__EXERCISE PROMPT__
Where does "division" appear in the data? Return each line that holds it.

(RECORDS FOR THE TASK begins)

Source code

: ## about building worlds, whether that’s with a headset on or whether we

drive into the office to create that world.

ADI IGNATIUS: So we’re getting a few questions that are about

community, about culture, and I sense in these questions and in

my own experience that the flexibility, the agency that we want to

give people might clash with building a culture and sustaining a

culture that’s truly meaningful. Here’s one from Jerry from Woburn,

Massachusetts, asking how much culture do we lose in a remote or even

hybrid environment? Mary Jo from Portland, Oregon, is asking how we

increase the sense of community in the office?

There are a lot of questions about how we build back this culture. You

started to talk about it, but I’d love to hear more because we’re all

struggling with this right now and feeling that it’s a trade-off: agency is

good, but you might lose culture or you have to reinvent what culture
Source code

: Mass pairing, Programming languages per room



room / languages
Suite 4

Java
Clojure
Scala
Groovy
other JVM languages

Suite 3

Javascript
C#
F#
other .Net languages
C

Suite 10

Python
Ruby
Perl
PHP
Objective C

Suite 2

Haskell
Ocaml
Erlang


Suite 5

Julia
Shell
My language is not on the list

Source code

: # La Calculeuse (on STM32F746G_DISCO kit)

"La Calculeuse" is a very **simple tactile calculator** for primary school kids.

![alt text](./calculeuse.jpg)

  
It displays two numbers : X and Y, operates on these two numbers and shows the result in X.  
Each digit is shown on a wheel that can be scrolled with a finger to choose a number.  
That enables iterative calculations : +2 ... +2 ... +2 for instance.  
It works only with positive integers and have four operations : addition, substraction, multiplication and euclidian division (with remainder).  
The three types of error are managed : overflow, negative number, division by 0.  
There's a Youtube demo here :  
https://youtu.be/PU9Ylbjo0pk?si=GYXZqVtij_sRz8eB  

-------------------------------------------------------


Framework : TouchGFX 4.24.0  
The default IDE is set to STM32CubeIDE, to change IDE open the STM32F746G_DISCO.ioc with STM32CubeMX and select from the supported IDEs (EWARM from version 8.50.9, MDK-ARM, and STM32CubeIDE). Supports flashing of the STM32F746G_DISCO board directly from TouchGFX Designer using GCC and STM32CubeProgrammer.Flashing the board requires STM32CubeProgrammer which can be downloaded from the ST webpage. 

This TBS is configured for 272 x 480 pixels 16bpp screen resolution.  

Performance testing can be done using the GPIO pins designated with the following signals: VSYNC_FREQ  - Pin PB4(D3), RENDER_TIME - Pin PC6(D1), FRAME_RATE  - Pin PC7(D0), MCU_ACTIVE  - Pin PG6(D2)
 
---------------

(RECORDS FOR THE TASK ends)
(RECORDS FOR THE TASK begins)

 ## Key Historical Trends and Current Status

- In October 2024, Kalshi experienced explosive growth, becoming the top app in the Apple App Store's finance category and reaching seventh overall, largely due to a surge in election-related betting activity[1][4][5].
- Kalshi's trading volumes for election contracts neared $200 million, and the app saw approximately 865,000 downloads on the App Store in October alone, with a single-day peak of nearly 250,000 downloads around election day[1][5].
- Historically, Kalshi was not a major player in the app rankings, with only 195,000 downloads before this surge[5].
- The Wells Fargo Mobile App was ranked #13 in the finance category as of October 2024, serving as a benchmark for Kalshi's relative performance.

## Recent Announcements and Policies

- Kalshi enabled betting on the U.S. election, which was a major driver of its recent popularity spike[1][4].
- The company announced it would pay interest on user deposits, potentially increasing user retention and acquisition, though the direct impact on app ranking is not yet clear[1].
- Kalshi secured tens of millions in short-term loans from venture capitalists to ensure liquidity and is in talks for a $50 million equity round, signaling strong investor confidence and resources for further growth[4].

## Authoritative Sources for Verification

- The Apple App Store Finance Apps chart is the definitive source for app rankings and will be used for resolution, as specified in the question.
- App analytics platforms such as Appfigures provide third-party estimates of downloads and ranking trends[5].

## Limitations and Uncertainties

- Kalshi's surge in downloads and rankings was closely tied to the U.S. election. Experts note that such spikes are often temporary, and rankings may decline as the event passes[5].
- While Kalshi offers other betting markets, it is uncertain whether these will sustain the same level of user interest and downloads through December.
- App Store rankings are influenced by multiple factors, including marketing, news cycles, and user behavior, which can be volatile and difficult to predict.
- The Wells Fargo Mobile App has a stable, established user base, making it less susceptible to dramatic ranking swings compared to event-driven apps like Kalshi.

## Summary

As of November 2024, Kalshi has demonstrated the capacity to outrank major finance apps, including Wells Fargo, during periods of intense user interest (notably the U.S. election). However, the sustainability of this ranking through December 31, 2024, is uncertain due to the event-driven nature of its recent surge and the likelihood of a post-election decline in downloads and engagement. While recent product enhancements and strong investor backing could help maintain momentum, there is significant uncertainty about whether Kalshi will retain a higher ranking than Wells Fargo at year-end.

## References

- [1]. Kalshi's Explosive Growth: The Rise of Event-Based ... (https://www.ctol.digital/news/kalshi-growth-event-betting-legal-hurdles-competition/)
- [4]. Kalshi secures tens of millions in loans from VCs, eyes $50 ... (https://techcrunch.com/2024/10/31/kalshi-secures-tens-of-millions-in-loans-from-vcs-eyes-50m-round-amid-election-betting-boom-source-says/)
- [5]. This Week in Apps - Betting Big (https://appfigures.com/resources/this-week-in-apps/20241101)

(RECORDS FOR THE TASK ends)
(RECORDS FOR THE TASK begins)

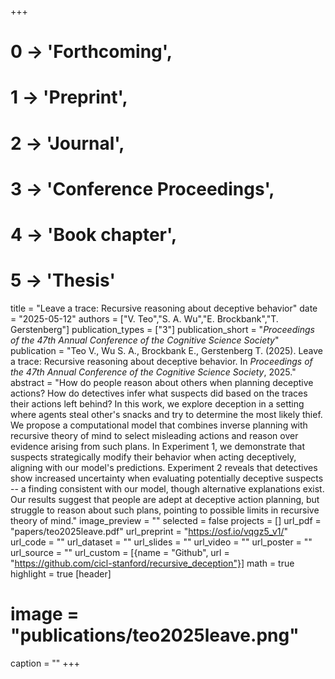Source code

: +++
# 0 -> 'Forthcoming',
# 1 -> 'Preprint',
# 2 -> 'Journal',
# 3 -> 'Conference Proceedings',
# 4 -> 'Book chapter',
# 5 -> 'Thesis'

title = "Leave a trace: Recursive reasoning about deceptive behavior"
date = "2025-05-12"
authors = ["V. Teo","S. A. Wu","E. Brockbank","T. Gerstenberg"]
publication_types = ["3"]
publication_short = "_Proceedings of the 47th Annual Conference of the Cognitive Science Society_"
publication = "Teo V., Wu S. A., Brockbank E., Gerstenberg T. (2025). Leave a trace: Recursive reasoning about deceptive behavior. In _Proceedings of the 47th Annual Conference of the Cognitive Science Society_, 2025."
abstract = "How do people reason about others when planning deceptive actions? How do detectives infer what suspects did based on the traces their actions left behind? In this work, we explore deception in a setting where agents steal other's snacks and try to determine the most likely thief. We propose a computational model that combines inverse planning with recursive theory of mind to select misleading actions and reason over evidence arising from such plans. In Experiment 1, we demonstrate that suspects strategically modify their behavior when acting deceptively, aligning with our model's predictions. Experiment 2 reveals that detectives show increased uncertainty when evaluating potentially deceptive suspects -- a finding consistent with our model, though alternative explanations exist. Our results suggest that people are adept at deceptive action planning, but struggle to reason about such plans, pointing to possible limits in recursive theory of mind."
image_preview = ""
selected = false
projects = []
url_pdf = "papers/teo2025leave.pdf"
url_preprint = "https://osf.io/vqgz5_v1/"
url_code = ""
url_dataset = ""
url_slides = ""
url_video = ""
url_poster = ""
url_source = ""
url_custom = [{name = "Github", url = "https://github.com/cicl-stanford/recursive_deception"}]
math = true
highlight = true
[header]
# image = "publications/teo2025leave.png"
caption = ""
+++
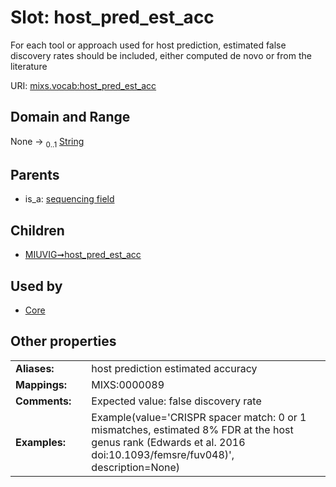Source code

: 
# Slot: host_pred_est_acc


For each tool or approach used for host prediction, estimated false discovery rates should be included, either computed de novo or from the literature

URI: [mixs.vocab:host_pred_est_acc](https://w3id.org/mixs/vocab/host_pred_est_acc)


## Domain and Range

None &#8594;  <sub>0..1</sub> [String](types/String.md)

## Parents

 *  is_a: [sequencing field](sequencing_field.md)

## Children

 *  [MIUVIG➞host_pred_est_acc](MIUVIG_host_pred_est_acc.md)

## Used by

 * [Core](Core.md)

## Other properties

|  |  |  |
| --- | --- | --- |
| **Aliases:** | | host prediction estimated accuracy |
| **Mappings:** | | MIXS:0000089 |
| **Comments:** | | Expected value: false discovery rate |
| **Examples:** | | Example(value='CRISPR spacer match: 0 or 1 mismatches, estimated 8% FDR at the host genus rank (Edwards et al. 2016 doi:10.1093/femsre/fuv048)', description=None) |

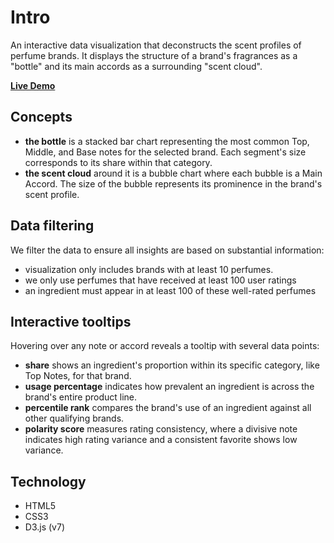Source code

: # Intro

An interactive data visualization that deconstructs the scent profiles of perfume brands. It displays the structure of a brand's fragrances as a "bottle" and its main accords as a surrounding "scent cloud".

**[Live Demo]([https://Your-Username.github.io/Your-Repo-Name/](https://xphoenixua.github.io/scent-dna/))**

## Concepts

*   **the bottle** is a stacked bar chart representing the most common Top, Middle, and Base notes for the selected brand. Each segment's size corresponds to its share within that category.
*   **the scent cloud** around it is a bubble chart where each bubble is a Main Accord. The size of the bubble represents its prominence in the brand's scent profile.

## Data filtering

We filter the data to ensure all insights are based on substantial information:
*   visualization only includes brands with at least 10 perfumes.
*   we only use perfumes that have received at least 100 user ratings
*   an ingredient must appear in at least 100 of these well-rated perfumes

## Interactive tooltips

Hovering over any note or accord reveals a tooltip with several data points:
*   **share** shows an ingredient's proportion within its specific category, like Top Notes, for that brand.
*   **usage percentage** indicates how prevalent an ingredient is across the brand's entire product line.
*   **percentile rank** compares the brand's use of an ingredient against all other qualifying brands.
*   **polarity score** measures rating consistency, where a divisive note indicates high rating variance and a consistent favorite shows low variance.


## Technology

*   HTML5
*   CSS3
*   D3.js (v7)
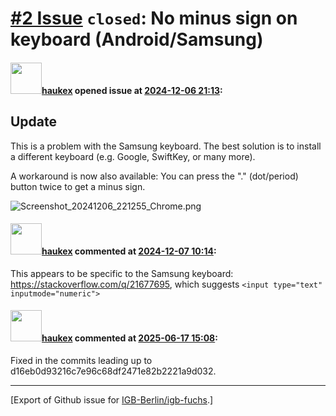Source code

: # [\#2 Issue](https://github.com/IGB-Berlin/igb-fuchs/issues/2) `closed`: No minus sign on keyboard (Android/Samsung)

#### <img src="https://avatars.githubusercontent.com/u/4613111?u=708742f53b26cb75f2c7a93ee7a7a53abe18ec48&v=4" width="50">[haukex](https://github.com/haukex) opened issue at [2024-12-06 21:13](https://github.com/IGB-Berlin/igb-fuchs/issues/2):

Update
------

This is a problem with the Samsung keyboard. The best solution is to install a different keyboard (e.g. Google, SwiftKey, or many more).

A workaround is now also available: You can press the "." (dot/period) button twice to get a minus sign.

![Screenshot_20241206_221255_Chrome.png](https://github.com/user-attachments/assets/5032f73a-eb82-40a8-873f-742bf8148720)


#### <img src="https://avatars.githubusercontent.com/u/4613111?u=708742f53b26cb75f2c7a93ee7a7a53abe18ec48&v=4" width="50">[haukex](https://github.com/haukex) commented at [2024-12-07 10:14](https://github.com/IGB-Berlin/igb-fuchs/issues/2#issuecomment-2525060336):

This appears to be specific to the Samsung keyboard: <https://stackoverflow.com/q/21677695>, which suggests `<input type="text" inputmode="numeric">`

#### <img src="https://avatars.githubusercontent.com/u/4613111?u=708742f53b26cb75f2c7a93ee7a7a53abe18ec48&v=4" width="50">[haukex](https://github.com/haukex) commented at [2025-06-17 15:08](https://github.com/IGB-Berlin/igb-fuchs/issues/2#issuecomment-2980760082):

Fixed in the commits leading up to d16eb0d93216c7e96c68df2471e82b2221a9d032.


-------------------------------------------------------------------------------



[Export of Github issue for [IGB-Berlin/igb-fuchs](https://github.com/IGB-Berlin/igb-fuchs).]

(RECORDS FOR THE TASK ends)

__RESPONSE BELOW__
It works only with positive integers and have four operations : addition, substraction, multiplication and euclidian division (with remainder).  
The three types of error are managed : overflow, negative number, division by 0.  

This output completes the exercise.